═══ Data extracts

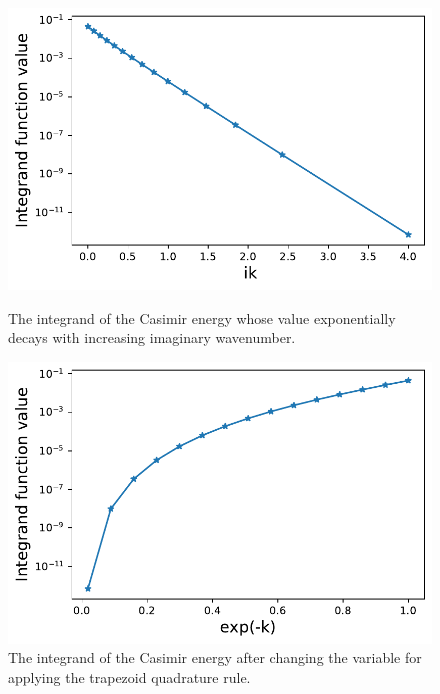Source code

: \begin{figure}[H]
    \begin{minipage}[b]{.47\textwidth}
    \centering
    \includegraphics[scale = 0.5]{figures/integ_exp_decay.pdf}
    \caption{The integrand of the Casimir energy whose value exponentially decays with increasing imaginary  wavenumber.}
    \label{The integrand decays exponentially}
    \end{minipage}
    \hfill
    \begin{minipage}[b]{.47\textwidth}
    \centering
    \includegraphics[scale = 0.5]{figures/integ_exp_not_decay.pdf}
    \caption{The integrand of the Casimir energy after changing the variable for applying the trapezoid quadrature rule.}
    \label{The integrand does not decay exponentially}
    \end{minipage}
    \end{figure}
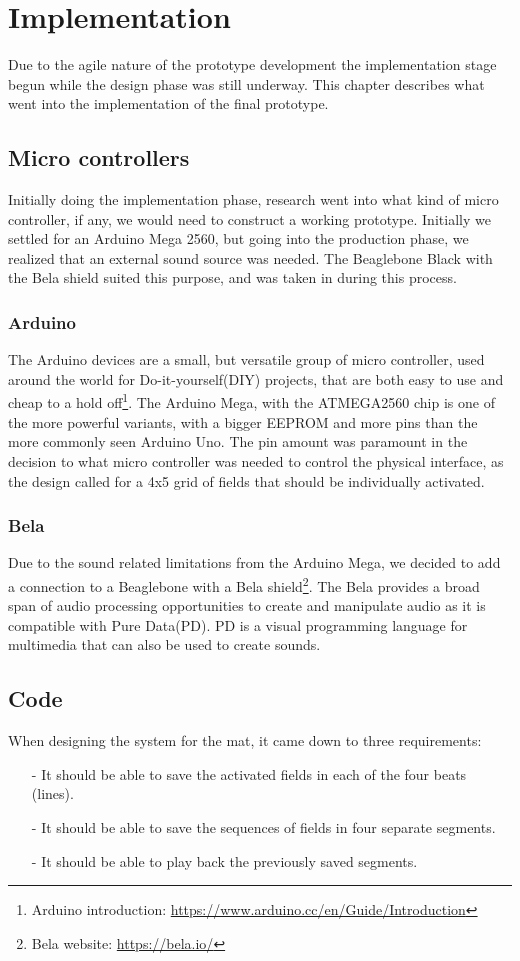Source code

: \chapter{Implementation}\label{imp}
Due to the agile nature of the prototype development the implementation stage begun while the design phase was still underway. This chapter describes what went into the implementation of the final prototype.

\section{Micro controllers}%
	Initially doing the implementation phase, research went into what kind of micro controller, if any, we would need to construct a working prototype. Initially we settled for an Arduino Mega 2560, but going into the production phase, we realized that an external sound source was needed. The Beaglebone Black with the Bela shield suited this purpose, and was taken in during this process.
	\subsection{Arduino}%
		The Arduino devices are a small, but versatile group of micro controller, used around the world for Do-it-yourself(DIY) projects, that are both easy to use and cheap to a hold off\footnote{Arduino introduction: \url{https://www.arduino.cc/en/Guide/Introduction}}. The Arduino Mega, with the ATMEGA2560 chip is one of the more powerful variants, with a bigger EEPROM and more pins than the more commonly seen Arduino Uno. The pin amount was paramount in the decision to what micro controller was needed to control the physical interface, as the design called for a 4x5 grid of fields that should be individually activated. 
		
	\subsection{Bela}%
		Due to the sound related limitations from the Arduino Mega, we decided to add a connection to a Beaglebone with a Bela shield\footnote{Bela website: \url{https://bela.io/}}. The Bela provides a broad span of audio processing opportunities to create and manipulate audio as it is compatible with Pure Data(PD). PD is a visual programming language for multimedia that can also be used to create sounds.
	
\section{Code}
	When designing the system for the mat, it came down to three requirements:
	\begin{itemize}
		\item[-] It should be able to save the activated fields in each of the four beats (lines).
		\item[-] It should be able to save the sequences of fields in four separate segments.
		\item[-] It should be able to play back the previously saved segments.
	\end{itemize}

══════
═══ Data extracts

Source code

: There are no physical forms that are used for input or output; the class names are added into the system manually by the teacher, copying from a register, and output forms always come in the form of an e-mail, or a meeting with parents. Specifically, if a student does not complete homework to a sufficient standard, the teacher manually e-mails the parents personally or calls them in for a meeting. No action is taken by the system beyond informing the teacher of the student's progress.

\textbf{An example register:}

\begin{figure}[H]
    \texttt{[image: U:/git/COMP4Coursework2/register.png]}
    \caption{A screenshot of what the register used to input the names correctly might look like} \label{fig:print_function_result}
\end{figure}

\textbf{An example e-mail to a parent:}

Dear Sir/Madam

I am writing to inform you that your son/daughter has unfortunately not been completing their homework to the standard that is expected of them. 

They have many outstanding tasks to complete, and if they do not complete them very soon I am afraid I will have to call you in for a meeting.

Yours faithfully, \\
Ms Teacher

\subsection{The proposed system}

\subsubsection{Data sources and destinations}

══════
═══ Data extracts

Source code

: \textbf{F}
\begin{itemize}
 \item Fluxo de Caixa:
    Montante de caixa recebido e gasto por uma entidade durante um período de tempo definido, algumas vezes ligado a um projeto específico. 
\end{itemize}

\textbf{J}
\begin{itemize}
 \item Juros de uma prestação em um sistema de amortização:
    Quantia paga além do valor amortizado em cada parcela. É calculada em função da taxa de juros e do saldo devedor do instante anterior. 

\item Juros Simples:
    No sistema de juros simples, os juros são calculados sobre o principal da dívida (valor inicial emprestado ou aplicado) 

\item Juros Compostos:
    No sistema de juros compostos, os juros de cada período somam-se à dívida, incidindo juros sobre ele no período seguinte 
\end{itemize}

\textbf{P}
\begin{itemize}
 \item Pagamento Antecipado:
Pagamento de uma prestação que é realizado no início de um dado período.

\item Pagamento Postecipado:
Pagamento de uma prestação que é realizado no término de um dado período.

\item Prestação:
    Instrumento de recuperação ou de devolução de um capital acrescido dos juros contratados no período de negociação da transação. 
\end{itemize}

══════

Task objective
Every line of the listing above that includes "label" should be copied out.

Reply to the exercise
    \label{The integrand decays exponentially}
    \label{The integrand does not decay exponentially}
: \chapter{Implementation}\label{imp}
    \caption{A screenshot of what the register used to input the names correctly might look like} \label{fig:print_function_result}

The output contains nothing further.